» **What to produce**
From the entries below, return every line that includes the word "through".

══════════

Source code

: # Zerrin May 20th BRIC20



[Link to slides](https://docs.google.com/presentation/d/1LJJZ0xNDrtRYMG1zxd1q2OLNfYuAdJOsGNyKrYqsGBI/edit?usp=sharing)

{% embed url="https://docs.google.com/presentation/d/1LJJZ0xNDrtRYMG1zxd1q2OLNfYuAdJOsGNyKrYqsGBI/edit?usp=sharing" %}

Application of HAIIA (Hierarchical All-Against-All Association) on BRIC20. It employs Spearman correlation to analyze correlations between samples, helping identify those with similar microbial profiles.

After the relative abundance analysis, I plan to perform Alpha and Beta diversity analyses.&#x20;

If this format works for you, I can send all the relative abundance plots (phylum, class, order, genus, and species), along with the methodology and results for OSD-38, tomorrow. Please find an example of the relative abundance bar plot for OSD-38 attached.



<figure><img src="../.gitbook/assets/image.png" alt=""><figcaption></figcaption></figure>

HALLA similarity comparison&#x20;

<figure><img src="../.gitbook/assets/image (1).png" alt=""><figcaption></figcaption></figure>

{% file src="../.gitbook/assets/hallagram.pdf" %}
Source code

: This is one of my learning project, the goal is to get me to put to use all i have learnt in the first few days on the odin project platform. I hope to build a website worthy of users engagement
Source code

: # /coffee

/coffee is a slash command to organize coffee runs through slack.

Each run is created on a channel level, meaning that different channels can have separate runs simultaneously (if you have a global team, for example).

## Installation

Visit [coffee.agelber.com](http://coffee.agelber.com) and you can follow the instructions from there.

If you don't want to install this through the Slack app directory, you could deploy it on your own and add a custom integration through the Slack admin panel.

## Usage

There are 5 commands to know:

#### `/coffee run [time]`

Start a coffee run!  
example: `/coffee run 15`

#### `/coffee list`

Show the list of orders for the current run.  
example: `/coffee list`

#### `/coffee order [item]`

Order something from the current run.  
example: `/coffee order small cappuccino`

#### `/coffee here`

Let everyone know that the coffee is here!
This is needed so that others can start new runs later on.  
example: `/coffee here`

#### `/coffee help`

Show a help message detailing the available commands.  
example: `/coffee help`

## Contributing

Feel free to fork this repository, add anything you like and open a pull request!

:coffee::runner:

══════════

» **Response to this task**
/coffee is a slash command to organize coffee runs through slack.
If you don't want to install this through the Slack app directory, you could deploy it on your own and add a custom integration through the Slack admin panel.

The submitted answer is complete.